Exercise details -
Write the records out again. Match them exactly.

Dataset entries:
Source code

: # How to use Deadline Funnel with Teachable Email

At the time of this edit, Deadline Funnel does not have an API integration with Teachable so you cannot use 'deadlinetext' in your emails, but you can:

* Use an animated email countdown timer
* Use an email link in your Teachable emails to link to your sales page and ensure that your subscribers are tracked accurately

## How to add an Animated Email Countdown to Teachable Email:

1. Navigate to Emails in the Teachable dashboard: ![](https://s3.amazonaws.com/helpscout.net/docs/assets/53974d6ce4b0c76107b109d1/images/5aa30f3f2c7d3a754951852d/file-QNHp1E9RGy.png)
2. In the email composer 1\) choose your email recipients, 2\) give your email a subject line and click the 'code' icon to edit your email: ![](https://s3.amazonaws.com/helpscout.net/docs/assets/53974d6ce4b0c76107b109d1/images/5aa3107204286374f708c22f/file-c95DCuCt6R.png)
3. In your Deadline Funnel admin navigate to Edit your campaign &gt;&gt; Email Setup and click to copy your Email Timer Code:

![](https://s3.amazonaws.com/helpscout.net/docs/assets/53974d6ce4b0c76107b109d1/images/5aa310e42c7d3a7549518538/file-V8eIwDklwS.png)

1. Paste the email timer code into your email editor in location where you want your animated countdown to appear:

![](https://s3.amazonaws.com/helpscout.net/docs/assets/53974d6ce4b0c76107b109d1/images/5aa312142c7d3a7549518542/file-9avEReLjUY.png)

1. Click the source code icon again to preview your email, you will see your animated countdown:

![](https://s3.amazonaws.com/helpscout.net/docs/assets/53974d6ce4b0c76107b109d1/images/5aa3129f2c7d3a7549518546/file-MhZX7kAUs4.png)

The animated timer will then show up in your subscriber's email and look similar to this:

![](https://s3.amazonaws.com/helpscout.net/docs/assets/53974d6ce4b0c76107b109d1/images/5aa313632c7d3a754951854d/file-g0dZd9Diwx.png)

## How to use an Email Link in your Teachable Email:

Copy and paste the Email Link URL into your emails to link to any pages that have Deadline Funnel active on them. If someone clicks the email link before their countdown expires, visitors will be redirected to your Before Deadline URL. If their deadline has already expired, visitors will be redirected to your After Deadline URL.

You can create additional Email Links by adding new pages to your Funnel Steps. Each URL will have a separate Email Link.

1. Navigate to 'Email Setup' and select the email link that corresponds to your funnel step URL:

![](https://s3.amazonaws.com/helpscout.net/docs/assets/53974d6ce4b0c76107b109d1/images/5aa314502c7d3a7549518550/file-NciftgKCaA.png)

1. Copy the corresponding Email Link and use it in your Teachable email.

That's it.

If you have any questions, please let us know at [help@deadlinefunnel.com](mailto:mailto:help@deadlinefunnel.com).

Solution to the problem -
Source code

: # How to use Deadline Funnel with Teachable Email

At the time of this edit, Deadline Funnel does not have an API integration with Teachable so you cannot use 'deadlinetext' in your emails, but you can:

* Use an animated email countdown timer
* Use an email link in your Teachable emails to link to your sales page and ensure that your subscribers are tracked accurately

## How to add an Animated Email Countdown to Teachable Email:

1. Navigate to Emails in the Teachable dashboard: ![](https://s3.amazonaws.com/helpscout.net/docs/assets/53974d6ce4b0c76107b109d1/images/5aa30f3f2c7d3a754951852d/file-QNHp1E9RGy.png)
2. In the email composer 1\) choose your email recipients, 2\) give your email a subject line and click the 'code' icon to edit your email: ![](https://s3.amazonaws.com/helpscout.net/docs/assets/53974d6ce4b0c76107b109d1/images/5aa3107204286374f708c22f/file-c95DCuCt6R.png)
3. In your Deadline Funnel admin navigate to Edit your campaign &gt;&gt; Email Setup and click to copy your Email Timer Code:

![](https://s3.amazonaws.com/helpscout.net/docs/assets/53974d6ce4b0c76107b109d1/images/5aa310e42c7d3a7549518538/file-V8eIwDklwS.png)

1. Paste the email timer code into your email editor in location where you want your animated countdown to appear:

![](https://s3.amazonaws.com/helpscout.net/docs/assets/53974d6ce4b0c76107b109d1/images/5aa312142c7d3a7549518542/file-9avEReLjUY.png)

1. Click the source code icon again to preview your email, you will see your animated countdown:

![](https://s3.amazonaws.com/helpscout.net/docs/assets/53974d6ce4b0c76107b109d1/images/5aa3129f2c7d3a7549518546/file-MhZX7kAUs4.png)

The animated timer will then show up in your subscriber's email and look similar to this:

![](https://s3.amazonaws.com/helpscout.net/docs/assets/53974d6ce4b0c76107b109d1/images/5aa313632c7d3a754951854d/file-g0dZd9Diwx.png)

## How to use an Email Link in your Teachable Email:

Copy and paste the Email Link URL into your emails to link to any pages that have Deadline Funnel active on them. If someone clicks the email link before their countdown expires, visitors will be redirected to your Before Deadline URL. If their deadline has already expired, visitors will be redirected to your After Deadline URL.

You can create additional Email Links by adding new pages to your Funnel Steps. Each URL will have a separate Email Link.

1. Navigate to 'Email Setup' and select the email link that corresponds to your funnel step URL:

![](https://s3.amazonaws.com/helpscout.net/docs/assets/53974d6ce4b0c76107b109d1/images/5aa314502c7d3a7549518550/file-NciftgKCaA.png)

1. Copy the corresponding Email Link and use it in your Teachable email.

That's it.

If you have any questions, please let us know at [help@deadlinefunnel.com](mailto:mailto:help@deadlinefunnel.com).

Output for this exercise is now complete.